## What this task involves
Only the opening lines of the listing, through the one with "8 March 2023 · 9 mins", are to be retyped, each exactly as it stands.

※ ※ ※

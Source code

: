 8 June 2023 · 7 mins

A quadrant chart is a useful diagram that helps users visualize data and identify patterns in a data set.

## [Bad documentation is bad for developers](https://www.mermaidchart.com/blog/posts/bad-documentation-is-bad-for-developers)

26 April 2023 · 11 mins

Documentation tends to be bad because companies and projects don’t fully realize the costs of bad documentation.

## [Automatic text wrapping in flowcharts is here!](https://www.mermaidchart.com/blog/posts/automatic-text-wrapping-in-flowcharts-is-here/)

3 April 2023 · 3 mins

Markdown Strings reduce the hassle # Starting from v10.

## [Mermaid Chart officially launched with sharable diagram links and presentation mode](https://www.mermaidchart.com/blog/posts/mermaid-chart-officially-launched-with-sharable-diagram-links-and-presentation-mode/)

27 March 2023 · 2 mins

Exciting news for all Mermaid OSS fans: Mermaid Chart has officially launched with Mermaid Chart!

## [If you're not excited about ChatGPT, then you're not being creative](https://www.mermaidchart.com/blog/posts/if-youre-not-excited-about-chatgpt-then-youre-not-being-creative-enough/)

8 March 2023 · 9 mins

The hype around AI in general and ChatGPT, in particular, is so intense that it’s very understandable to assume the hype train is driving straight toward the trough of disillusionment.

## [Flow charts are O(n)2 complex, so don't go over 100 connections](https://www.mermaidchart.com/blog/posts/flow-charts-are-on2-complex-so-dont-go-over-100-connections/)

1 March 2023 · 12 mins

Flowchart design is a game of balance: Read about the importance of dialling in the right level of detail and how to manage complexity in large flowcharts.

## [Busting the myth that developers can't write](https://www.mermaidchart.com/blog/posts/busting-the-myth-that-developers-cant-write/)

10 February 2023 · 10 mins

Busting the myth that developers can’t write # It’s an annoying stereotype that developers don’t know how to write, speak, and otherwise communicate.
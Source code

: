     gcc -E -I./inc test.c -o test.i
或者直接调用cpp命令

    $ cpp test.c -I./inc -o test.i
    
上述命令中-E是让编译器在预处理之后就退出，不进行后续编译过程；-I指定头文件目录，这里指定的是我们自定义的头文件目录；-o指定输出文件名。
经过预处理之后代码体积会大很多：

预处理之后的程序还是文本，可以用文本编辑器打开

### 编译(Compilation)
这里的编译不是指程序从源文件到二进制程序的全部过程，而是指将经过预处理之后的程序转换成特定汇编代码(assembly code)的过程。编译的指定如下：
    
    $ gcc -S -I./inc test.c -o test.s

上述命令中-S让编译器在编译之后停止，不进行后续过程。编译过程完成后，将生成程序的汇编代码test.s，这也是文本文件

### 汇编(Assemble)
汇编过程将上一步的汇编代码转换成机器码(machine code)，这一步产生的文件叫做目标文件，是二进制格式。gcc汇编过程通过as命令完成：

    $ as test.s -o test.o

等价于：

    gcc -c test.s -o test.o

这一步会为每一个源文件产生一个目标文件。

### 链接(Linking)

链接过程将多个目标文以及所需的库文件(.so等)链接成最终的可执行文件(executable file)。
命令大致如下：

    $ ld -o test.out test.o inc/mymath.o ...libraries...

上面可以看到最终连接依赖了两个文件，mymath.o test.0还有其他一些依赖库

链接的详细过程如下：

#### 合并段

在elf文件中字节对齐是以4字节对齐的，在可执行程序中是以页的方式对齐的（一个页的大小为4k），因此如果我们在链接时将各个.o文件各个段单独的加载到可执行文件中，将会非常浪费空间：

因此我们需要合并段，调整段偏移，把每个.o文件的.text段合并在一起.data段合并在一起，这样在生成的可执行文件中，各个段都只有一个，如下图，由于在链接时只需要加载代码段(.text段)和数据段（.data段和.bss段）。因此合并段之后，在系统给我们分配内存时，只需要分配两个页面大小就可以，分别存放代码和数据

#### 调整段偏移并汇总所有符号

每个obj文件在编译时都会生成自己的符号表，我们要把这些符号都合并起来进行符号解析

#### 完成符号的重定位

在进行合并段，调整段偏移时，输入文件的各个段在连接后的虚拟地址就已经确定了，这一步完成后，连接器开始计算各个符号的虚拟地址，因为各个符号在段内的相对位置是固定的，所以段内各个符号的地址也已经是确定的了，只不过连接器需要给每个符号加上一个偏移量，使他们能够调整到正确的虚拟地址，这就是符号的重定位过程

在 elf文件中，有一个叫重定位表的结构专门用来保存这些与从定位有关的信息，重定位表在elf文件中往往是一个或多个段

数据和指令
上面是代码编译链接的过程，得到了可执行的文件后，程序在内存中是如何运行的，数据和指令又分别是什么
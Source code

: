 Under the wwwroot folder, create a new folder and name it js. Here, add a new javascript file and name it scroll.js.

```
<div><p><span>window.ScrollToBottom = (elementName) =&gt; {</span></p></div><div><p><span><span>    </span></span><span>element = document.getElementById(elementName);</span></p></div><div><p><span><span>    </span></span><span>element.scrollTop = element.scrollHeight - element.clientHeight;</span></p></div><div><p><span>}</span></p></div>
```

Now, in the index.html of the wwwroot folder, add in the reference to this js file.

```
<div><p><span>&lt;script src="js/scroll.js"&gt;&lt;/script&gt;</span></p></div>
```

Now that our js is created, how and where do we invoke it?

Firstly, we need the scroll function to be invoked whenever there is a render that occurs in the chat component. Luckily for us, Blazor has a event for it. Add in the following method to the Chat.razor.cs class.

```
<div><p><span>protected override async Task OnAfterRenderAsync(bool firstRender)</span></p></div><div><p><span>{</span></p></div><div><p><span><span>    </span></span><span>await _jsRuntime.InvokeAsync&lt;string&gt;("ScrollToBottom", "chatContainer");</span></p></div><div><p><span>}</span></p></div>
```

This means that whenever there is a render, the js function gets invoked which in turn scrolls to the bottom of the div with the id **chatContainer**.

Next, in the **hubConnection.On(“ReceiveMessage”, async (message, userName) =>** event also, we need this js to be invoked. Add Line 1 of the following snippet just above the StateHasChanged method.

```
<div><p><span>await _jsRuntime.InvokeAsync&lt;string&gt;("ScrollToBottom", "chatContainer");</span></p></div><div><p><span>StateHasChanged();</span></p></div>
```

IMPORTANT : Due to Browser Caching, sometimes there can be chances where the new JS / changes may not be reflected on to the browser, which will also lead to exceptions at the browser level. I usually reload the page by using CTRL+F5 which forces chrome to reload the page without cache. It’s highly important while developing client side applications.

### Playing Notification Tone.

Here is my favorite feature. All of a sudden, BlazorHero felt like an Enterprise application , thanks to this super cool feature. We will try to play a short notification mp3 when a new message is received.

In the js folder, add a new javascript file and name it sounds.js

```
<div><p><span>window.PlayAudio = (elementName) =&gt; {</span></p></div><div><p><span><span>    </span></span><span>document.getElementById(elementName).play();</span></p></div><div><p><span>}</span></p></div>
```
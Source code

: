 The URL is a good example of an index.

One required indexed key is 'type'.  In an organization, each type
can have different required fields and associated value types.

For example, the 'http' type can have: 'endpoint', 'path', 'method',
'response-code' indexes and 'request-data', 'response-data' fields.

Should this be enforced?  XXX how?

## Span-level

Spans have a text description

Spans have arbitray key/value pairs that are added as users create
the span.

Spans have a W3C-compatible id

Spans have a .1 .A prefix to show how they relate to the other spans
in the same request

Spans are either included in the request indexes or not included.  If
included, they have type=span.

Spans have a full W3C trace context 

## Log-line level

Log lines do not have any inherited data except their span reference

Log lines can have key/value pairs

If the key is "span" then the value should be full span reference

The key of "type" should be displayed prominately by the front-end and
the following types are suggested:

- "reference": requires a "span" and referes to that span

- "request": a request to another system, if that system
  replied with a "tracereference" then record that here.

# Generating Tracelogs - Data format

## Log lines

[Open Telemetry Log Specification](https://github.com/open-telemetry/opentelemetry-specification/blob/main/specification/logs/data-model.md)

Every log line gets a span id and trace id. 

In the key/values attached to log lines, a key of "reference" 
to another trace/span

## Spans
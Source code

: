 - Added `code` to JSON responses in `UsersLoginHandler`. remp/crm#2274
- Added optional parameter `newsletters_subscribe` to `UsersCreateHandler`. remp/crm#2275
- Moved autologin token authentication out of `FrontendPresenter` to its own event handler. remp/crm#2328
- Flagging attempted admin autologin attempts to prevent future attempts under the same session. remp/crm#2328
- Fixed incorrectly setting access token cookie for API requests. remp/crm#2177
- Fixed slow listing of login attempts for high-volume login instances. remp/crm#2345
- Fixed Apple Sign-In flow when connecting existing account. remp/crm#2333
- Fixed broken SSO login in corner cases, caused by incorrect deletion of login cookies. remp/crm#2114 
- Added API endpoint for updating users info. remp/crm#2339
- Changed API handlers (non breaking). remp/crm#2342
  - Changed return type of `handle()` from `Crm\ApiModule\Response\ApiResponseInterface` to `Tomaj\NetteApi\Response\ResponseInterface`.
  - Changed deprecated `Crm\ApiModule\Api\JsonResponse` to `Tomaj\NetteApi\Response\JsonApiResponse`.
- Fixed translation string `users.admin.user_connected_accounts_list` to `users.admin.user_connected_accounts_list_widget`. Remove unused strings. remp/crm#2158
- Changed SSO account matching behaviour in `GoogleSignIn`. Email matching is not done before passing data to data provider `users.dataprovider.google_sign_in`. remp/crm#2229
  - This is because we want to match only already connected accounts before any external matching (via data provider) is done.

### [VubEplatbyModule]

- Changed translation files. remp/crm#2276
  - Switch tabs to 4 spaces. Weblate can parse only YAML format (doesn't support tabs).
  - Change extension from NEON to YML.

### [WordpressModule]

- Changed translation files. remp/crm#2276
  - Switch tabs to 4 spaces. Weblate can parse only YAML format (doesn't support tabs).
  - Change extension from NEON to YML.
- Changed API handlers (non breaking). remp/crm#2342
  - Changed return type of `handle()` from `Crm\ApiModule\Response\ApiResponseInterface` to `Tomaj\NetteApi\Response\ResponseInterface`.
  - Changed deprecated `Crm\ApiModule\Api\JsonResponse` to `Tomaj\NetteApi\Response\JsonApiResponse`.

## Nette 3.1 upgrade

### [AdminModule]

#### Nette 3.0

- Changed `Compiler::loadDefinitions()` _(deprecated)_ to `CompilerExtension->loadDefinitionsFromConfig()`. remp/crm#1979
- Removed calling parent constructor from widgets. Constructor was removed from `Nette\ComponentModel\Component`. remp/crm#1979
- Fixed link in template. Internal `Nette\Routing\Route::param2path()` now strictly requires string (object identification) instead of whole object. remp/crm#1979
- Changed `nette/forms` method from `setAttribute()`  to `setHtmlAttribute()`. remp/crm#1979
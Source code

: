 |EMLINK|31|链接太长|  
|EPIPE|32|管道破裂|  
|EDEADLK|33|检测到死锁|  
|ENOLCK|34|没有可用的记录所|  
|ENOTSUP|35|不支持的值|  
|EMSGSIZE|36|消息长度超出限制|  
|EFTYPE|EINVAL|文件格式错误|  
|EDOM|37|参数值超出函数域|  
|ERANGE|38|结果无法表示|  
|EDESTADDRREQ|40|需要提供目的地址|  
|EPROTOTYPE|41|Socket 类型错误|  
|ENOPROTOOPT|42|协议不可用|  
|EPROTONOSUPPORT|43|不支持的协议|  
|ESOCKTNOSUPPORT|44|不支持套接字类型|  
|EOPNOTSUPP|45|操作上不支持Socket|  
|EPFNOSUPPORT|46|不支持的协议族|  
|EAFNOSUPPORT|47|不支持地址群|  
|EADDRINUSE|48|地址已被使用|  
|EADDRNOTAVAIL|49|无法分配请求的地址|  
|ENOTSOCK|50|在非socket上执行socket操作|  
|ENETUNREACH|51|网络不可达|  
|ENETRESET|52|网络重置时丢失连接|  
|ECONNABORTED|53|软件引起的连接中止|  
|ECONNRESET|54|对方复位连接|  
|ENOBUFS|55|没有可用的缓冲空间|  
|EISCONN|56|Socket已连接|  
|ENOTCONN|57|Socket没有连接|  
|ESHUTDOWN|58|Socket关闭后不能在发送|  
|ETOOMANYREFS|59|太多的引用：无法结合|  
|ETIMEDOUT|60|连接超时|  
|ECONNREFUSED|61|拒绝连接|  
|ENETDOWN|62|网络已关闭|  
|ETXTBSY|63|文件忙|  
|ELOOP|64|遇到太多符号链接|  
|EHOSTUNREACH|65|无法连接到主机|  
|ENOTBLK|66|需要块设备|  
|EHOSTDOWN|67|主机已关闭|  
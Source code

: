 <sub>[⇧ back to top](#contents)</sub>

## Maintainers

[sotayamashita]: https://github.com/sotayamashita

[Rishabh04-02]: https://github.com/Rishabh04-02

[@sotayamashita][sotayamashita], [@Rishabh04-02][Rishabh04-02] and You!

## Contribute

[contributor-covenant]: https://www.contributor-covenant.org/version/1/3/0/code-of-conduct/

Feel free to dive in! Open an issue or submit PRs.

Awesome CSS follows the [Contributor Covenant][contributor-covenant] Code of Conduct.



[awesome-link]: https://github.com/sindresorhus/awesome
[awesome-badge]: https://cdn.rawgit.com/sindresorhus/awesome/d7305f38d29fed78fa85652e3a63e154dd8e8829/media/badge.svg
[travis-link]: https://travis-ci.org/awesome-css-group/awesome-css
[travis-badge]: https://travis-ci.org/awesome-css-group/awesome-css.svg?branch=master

※ ※ ※

## Expected output
Source code

: 8 June 2023 · 7 mins

A quadrant chart is a useful diagram that helps users visualize data and identify patterns in a data set.

## [Bad documentation is bad for developers](https://www.mermaidchart.com/blog/posts/bad-documentation-is-bad-for-developers)

26 April 2023 · 11 mins

Documentation tends to be bad because companies and projects don’t fully realize the costs of bad documentation.

## [Automatic text wrapping in flowcharts is here!](https://www.mermaidchart.com/blog/posts/automatic-text-wrapping-in-flowcharts-is-here/)

3 April 2023 · 3 mins

Markdown Strings reduce the hassle # Starting from v10.

## [Mermaid Chart officially launched with sharable diagram links and presentation mode](https://www.mermaidchart.com/blog/posts/mermaid-chart-officially-launched-with-sharable-diagram-links-and-presentation-mode/)

27 March 2023 · 2 mins

Exciting news for all Mermaid OSS fans: Mermaid Chart has officially launched with Mermaid Chart!

## [If you're not excited about ChatGPT, then you're not being creative](https://www.mermaidchart.com/blog/posts/if-youre-not-excited-about-chatgpt-then-youre-not-being-creative-enough/)

8 March 2023 · 9 mins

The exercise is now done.